---
title: "LLMs-from-scratch vs awesome-AutoML"
type: "comparison"
canonical_url: "https://www.graphcanon.com/compare/rasbt-llms-from-scratch-vs-windmaple-awesome-automl"
tools: ["rasbt-llms-from-scratch", "windmaple-awesome-automl"]
---

# LLMs-from-scratch vs awesome-AutoML

*GraphCanon updated Jul 11, 2026*

## Verdict

Pick LLMs-from-scratch when license: LLMs-from-scratch is Other, awesome-AutoML is GPL-3.0; pick awesome-AutoML when license: awesome-AutoML is GPL-3.0, LLMs-from-scratch is Other.

[LLMs-from-scratch](https://amzn.to/4fqvn0D) reports 99k GitHub stars, 15k forks, and 4 open issues, last pushed Jun 2, 2026. [awesome-AutoML](https://github.com/windmaple/awesome-AutoML) has 940 stars, 155 forks, and 1 open issues, last pushed Mar 24, 2026. Figures are from public GitHub metadata via [LLMs-from-scratch's repository](https://github.com/rasbt/LLMs-from-scratch) and [awesome-AutoML's repository](https://github.com/windmaple/awesome-AutoML).

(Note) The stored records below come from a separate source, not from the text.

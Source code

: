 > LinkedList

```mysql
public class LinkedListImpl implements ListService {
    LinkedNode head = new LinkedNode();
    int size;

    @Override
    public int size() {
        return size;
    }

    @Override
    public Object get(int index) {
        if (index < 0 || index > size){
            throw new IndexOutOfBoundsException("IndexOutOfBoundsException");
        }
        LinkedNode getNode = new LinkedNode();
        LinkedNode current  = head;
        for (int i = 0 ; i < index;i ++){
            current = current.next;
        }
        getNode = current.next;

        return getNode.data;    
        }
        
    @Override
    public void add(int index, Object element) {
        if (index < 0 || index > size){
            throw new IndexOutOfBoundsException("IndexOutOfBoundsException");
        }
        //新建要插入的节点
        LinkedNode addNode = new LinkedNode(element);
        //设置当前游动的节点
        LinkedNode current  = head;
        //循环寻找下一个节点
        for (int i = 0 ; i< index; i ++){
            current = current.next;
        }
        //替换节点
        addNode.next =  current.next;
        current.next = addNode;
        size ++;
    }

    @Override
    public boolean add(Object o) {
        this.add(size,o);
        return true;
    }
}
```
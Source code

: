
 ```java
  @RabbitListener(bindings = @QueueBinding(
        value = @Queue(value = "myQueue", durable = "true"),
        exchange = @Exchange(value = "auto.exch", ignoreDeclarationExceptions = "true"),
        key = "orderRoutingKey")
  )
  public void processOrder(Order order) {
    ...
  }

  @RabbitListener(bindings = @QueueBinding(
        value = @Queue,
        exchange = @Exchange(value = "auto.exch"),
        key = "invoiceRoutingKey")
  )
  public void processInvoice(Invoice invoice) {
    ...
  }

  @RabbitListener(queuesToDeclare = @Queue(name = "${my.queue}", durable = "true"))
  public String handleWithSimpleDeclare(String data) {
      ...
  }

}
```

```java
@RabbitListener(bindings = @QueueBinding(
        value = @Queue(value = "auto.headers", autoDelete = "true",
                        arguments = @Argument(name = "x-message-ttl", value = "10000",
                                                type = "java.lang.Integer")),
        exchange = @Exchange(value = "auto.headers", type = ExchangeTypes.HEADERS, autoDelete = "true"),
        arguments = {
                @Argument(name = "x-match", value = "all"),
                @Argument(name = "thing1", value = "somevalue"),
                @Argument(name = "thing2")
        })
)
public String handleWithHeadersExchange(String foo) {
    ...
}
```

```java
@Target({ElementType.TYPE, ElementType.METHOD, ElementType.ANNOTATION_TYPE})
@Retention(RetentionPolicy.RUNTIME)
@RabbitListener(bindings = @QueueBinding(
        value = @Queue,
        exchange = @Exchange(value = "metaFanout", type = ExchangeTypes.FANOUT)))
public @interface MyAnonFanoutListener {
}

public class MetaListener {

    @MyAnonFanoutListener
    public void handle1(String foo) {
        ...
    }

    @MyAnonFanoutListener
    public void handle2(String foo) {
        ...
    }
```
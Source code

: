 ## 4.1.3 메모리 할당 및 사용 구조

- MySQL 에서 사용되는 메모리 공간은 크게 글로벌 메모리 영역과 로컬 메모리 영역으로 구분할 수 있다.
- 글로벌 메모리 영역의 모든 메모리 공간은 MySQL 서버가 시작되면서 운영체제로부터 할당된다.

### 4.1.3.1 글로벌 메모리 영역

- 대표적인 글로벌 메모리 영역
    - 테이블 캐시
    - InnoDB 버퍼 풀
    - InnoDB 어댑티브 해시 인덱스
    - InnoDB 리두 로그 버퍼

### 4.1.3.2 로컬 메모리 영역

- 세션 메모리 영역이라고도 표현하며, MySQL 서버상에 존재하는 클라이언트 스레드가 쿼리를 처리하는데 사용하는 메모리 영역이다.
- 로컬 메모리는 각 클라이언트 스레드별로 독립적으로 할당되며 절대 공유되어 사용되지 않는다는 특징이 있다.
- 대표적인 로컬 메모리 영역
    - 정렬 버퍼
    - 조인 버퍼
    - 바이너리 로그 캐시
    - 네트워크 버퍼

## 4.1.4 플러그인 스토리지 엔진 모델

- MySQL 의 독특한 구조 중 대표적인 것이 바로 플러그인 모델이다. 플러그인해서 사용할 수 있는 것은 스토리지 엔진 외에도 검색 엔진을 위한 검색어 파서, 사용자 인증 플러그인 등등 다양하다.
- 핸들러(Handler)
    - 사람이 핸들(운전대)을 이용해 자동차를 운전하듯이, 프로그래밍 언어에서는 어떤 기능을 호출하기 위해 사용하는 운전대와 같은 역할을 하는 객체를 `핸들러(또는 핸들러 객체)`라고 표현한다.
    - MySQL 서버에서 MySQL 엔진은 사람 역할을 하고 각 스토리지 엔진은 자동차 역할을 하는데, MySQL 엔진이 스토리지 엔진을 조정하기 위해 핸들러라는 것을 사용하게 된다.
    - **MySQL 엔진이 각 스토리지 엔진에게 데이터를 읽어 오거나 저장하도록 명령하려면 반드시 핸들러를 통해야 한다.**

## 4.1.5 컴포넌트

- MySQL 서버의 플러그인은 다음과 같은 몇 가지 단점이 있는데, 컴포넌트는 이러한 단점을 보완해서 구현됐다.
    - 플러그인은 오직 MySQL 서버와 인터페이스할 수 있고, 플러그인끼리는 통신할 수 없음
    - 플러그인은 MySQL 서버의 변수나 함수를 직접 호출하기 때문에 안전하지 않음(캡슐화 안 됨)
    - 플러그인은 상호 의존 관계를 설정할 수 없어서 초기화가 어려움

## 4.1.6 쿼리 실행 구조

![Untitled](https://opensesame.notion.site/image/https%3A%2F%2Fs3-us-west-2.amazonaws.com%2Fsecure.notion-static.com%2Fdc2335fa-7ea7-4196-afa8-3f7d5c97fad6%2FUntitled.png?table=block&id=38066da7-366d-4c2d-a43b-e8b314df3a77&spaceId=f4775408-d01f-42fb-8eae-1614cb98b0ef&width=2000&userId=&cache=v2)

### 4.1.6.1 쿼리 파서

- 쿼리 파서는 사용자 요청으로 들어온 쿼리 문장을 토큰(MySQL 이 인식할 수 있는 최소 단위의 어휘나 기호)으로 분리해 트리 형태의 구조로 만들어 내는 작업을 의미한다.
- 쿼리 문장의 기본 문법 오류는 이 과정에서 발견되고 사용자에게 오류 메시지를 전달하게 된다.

| | [LLMs-from-scratch](/tools/rasbt-llms-from-scratch.md) | [awesome-AutoML](/tools/windmaple-awesome-automl.md) |
| --- | --- | --- |
| Tagline | Implement a ChatGPT-like LLM in PyTorch from scratch, step by step | Curating a list of AutoML-related research, tools, projects and other resources |
| Stars | 98,899 | 940 |
| Forks | 15,183 | 155 |
| Open issues | 4 | 1 |
| Language | Jupyter Notebook | - |
| Adopt for | LLMs-from-scratch is a project-oriented repository aimed at building PyTorch-based language models from the ground up, with detailed step-by-step instructions. | - |
| Persona | - | - |
| Runtime | - | - |
| License | Other | GPL-3.0 |
| Categories | LLM Frameworks, Model Training | LLM Frameworks, Model Training, AI Agents |

## Trust and health

_Sourced signals - not a safety guarantee. No winner column._

| | [LLMs-from-scratch](/tools/rasbt-llms-from-scratch.md) | [awesome-AutoML](/tools/windmaple-awesome-automl.md) |
| --- | --- | --- |
| Maintenance | Steady (60%) | Slowing (36%) |
| Days since push | 38d | 109d |
| Open issues (now) | 4 | 1 |
| Full report | [trust report](/tools/rasbt-llms-from-scratch/trust.md) | [trust report](/tools/windmaple-awesome-automl/trust.md) |

## Decision facts: LLMs-from-scratch

- **Adopt for:** LLMs-from-scratch is a project-oriented repository aimed at building PyTorch-based language models from the ground up, with detailed step-by-step instructions.

## Choose when

### Choose LLMs-from-scratch if…

- License: LLMs-from-scratch is Other, awesome-AutoML is GPL-3.0.
- Tags unique to LLMs-from-scratch: deep-learning, ai, artificial-intelligence, attention-mechanism.
- - You are an advanced practitioner aiming to fully understand the underpinnings of LLMs using PyTorch as your primary framework.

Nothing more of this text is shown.